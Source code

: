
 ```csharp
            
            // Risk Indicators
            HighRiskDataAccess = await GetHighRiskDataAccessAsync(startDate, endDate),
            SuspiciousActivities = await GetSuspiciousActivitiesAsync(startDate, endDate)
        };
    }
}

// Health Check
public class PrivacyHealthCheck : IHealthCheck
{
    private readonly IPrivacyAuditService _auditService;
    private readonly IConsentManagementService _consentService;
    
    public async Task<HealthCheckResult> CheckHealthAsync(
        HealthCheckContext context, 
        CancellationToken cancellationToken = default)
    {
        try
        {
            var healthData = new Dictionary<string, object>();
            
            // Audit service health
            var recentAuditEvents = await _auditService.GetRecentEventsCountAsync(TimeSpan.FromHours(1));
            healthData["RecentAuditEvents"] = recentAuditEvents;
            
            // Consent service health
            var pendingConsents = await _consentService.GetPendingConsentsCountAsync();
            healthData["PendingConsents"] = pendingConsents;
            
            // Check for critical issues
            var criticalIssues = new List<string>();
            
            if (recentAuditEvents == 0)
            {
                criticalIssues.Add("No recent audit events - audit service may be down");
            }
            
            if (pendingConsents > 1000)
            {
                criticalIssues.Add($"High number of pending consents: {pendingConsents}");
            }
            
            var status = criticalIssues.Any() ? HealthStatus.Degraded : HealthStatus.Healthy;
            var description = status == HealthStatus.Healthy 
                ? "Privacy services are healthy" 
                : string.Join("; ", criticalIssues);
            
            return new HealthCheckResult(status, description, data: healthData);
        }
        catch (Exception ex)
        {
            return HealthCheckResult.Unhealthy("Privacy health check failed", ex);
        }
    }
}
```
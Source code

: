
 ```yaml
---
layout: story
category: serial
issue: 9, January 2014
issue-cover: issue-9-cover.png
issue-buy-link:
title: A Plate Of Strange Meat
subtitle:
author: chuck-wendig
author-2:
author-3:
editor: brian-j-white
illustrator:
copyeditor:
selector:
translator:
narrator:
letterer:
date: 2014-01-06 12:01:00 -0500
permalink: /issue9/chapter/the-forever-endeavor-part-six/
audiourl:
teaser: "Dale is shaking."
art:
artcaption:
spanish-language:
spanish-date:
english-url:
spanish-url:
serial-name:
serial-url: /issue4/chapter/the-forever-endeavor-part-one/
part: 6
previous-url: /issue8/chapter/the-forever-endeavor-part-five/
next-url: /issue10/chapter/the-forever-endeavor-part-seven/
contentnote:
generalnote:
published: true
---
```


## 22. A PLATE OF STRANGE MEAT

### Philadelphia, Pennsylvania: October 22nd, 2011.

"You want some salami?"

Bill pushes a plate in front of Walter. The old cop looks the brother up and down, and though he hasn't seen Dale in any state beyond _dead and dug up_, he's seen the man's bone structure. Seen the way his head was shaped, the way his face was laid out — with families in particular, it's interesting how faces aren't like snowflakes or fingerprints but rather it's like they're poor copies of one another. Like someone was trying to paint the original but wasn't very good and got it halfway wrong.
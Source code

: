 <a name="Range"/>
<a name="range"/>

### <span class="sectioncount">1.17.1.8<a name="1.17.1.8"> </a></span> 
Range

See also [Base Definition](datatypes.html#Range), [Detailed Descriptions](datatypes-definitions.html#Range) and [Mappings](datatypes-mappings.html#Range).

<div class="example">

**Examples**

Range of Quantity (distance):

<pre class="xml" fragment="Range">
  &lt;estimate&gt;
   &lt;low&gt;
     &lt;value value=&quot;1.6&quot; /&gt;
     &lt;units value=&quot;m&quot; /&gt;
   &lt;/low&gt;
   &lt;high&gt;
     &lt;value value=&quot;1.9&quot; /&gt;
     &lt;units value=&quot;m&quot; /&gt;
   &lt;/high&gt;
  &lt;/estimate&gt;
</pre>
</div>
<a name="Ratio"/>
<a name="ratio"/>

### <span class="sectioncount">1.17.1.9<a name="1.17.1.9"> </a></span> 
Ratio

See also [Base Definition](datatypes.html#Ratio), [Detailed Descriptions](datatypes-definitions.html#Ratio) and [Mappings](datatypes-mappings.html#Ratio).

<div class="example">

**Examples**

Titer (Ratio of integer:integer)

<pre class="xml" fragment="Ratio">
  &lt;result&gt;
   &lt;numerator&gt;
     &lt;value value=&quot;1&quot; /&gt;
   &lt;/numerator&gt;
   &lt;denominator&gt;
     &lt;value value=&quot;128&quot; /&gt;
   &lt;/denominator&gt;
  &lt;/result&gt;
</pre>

□ □ □ □ □ □ □

Directions for this task » Search the records for the string "name", and copy every line that holds it.

Your solution »
serial-name:
: <a name="Range"/>
<a name="range"/>
### <span class="sectioncount">1.17.1.8<a name="1.17.1.8"> </a></span> 
<a name="Ratio"/>
<a name="ratio"/>
### <span class="sectioncount">1.17.1.9<a name="1.17.1.9"> </a></span> 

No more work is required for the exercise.